====== GIVEN DATA
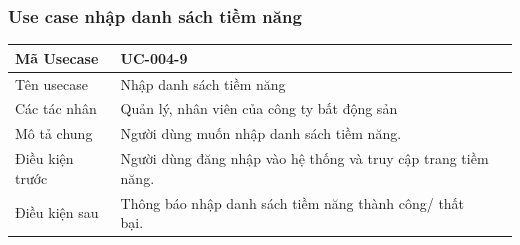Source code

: \documentclass[12pt,a4paper]{article}
\begin{document}
    \subsubsection*{Use case nhập danh sách tiềm năng}
    \begin{table}[H]
        \centering
        \begin{tabular}{|p{3.5cm}|p{11.5cm}|c|}
            \hline
            Mã Usecase      & UC-004-9                                                       \\
            \hline
            Tên usecase     & Nhập danh sách tiềm năng                                       \\
            \hline
            Các tác nhân    & Quản lý, nhân viên của công ty bất động sản                    \\
            \hline
            Mô tả chung     & Người dùng muốn nhập danh sách tiềm năng.                      \\
            \hline

            Điều kiện trước & Người dùng đăng nhập vào hệ thống và truy cập trang tiềm năng. \\
            \hline

            Điều kiện sau   & Thông báo nhập danh sách tiềm năng thành công/ thất bại.       \\
            \hline


\end{tabular}
\end{table}
\end{document}
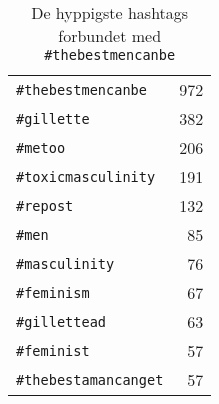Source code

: \begin{table}[!h]
\centering
\captionsetup{justification=centering,singlelinecheck=off}
\caption{
  De hyppigste hashtags forbundet med \texttt{\#thebestmencanbe}
}
\begin{tabular}{lr}
\texttt{\#thebestmencanbe}   & 972 \\
\texttt{\#gillette}          & 382 \\
\texttt{\#metoo}             & 206 \\
\texttt{\#toxicmasculinity}  & 191 \\
\texttt{\#repost}            & 132 \\
\texttt{\#men}               & 85 \\
\texttt{\#masculinity}       & 76 \\
\texttt{\#feminism}          & 67 \\
\texttt{\#gillettead}        & 63 \\
\texttt{\#feminist}          & 57 \\
\texttt{\#thebestamancanget} & 57

\end{tabular}
\end{table}
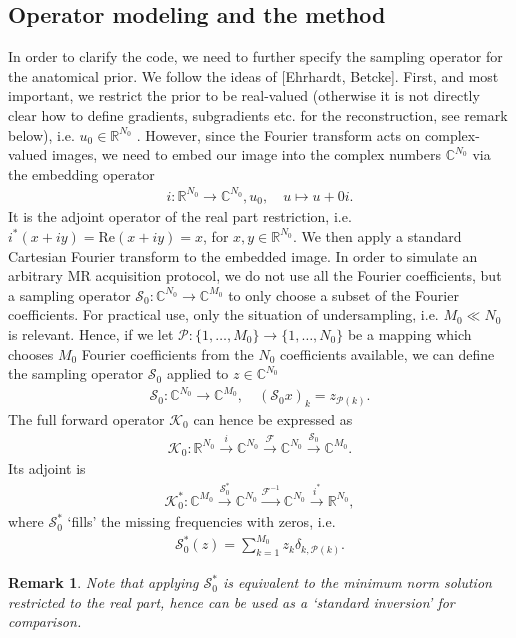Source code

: \documentclass{article}
\newcommand{\C}{\mathbb{C}}
\newcommand{\R}{\mathbb{R}}
\newcommand{\Kcal}{\mathcal{K}}
\newcommand{\Fcal}{\mathcal{F}}
\newcommand{\Scal}{\mathcal{S}}
\newcommand{\Pcal}{\mathcal{P}}
\newcommand{\Real}{\mathrm{Re}}
\newtheorem{myrem}{Remark}
\begin{document}
\subsection{Operator modeling and the method}
In order to clarify the code, we need to further specify the sampling operator for the anatomical prior.
We follow the ideas of [Ehrhardt, Betcke].
First, and most important, we restrict the prior to be real-valued (otherwise it is not directly clear how to define gradients, subgradients etc. for the reconstruction, see remark below), i.e. $u_0 \in \R^{N_0}$ . 
However, since the Fourier transform acts on complex-valued images, we need to embed our image into the complex numbers $\C^{N_0}$ via the embedding operator 
\begin{align*}
 i \colon \R^{N_0} \to \C^{N_0}, u_0, \quad u\mapsto u + 0i.
\end{align*}
It is the adjoint operator of the real part restriction, i.e. $i^*(x + iy) = \Real(x + iy) = x$, for $x,y \in \R^{N_0}$. 
We then apply a standard Cartesian Fourier transform to the embedded image. 
In order to simulate an arbitrary MR acquisition protocol, we do not use all the Fourier coefficients, but a sampling operator $\Scal_0 \colon \C^{N_0} \to \C^{M_0}$ to only choose a subset of the Fourier coefficients. 
For practical use, only the situation of undersampling, i.e. ${M_0} \ll {N_0}$ is relevant. 
Hence, if we let $\Pcal \colon \{1,\dots,{M_0}\} \to \{1,\dots,{N_0}\}$ be a mapping which chooses ${M_0}$ Fourier coefficients from the $N_0$ coefficients available, we can define the sampling operator $\Scal_0$ applied to $z \in \C^{N_0}$ 
\begin{align*}
 \Scal_0 \colon \C^{N_0} \to \C^{M_0}, \quad (\Scal_0 x)_k = z_{\Pcal(k)}.
\end{align*}
The full forward operator $\Kcal_0$ can hence be expressed as 
\begin{align}
\label{eq:pr_forward_op}
 \Kcal_0 \colon \R^{N_0} \xrightarrow{i} \C^{N_0} \xrightarrow{\Fcal} \C^{N_0} \xrightarrow{\Scal_0} \C^{M_0}.
\end{align}
Its adjoint is 
\begin{align}
\label{eq:pr_adjoint_op}
 \Kcal_0^* \colon \C^{M_0} \xrightarrow{\Scal_0^*} \C^{N_0} \xrightarrow{\Fcal^{-1}} \C^{N_0} \xrightarrow{i^*} \R^{N_0},
\end{align}
where $\Scal_0^*$ `fills' the missing frequencies with zeros, i.e. 
\begin{align*}
 \Scal_0^*(z) = \sum_{k=1}^{M_0} z_k \delta_{k,\Pcal(k)}.
\end{align*}
%
\begin{myrem}
 Note that applying $\Scal_0^*$ is equivalent to the minimum norm solution restricted to the real part, hence can be used as a `standard inversion' for comparison.
\end{myrem}
\end{document}
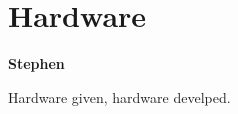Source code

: \section{Hardware} %
\label{sec:mr_hardware}

\textbf{Stephen}

Hardware given, hardware develped.

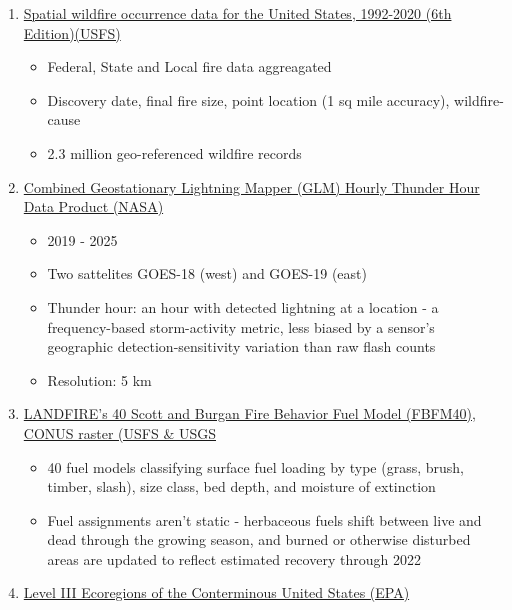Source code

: \documentclass[11pt]{article}
\providecommand{\tightlist}{%
      \setlength{\itemsep}{0pt}\setlength{\parskip}{0pt}}
\begin{document}
\begin{enumerate}
\def\labelenumi{\arabic{enumi}.}
\tightlist
\item
  \href{https://www.fs.usda.gov/rds/archive/catalog/RDS-2013-0009.6}{Spatial
  wildfire occurrence data for the United States, 1992-2020 (6th
  Edition)(USFS)}

  \begin{itemize}
  \tightlist
  \item
    Federal, State and Local fire data aggreagated
  \item
    Discovery date, final fire size, point location (1 sq mile
    accuracy), wildfire-cause
  \item
    2.3 million geo-referenced wildfire records
  \end{itemize}
\item
  \href{https://search.earthdata.nasa.gov/search/granules/collection-details?p=C3894650367-GHRC_DAAC\&pg\%5B0\%5D\%5Bv\%5D=f\&pg\%5B0\%5D\%5Bgsk\%5D=-start_date\&q=Lightning\%20Mapper\&lat=40.780546668112606\&long=-83.81276234265948\&zoom=3.990854889796647}{Combined
  Geostationary Lightning Mapper (GLM) Hourly Thunder Hour Data Product
  (NASA)}

  \begin{itemize}
  \tightlist
  \item
    2019 - 2025
  \item
    Two sattelites GOES-18 (west) and GOES-19 (east)
  \item
    Thunder hour: an hour with detected lightning at a location - a
    frequency-based storm-activity metric, less biased by a sensor's
    geographic detection-sensitivity variation than raw flash counts
  \item
    Resolution: 5 km
  \end{itemize}
\item
  \href{https://www.sciencebase.gov/catalog/item/6a1602c7b66b013d45990b82}{LANDFIRE's
  40 Scott and Burgan Fire Behavior Fuel Model (FBFM40), CONUS raster
  (USFS \& USGS}

  \begin{itemize}
  \tightlist
  \item
    40 fuel models classifying surface fuel loading by type (grass,
    brush, timber, slash), size class, bed depth, and moisture of
    extinction
  \item
    Fuel assignments aren't static - herbaceous fuels shift between live
    and dead through the growing season, and burned or otherwise
    disturbed areas are updated to reflect estimated recovery through
    2022
  \end{itemize}
\item
  \href{https://www.epa.gov/eco-research/level-iii-and-iv-ecoregions-continental-united-states}{Level
  III Ecoregions of the Conterminous United States (EPA)}


\end{enumerate}
\end{document}
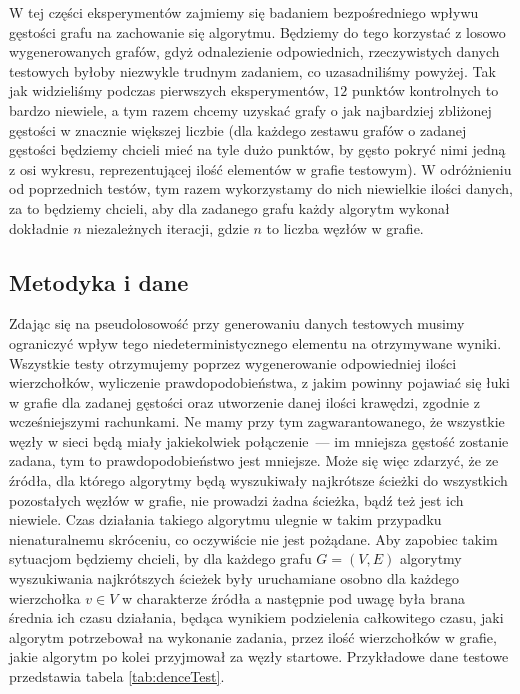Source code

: W tej części eksperymentów zajmiemy się badaniem bezpośredniego wpływu gęstości grafu na zachowanie się algorytmu. Będziemy do tego korzystać z losowo wygenerowanych grafów, gdyż odnalezienie odpowiednich, rzeczywistych danych testowych byłoby niezwykle trudnym zadaniem, co uzasadniliśmy powyżej. Tak jak widzieliśmy podczas pierwszych eksperymentów, $12$ punktów kontrolnych to bardzo niewiele, a tym razem chcemy uzyskać grafy o jak najbardziej zbliżonej gęstości w znacznie większej liczbie (dla każdego zestawu grafów o zadanej gęstości będziemy chcieli mieć na tyle dużo punktów, by gęsto pokryć nimi jedną z osi wykresu, reprezentującej ilość elementów w grafie testowym). W odróżnieniu od poprzednich testów, tym razem wykorzystamy do nich niewielkie ilości danych, za to będziemy chcieli, aby dla zadanego grafu każdy algorytm wykonał dokładnie $n$ niezależnych iteracji, gdzie $n$ to liczba węzłów w grafie.

\subsection{Metodyka i dane}

Zdając się na pseudolosowość przy generowaniu danych testowych musimy ograniczyć wpływ tego niedeterministycznego elementu na otrzymywane wyniki. Wszystkie testy otrzymujemy poprzez wygenerowanie odpowiedniej ilości wierzchołków, wyliczenie prawdopodobieństwa, z jakim powinny pojawiać się łuki w grafie dla zadanej gęstości oraz utworzenie danej ilości krawędzi, zgodnie z wcześniejszymi rachunkami. Ne mamy przy tym zagwarantowanego, że wszystkie węzły w sieci będą miały jakiekolwiek połączenie~--- im mniejsza gęstość zostanie zadana, tym to prawdopodobieństwo jest mniejsze. Może się więc zdarzyć, że ze źródła, dla którego algorytmy będą wyszukiwały najkrótsze ścieżki do wszystkich pozostałych węzłów w grafie, nie prowadzi żadna ścieżka, bądź też jest ich niewiele. Czas działania takiego algorytmu ulegnie w takim przypadku nienaturalnemu skróceniu, co oczywiście nie jest pożądane. Aby zapobiec takim sytuacjom będziemy chcieli, by dla każdego grafu $ G = \left( V, E \right) $ algorytmy wyszukiwania najkrótszych ścieżek były uruchamiane osobno dla każdego wierzchołka $v \in V$ w charakterze źródła a następnie pod uwagę była brana średnia ich czasu działania, będąca wynikiem podzielenia całkowitego czasu, jaki algorytm potrzebował na wykonanie zadania, przez ilość wierzchołków w grafie, jakie algorytm po kolei przyjmował za węzły startowe. Przykładowe dane testowe przedstawia tabela \ref{tab:denceTest}.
============
» REQUIREMENT
Check the entries above for the word "myrem" and copy every line where it turns up.

» RESPONSE BOX
\newtheorem{myrem}{Remark}
\begin{myrem}
\end{myrem}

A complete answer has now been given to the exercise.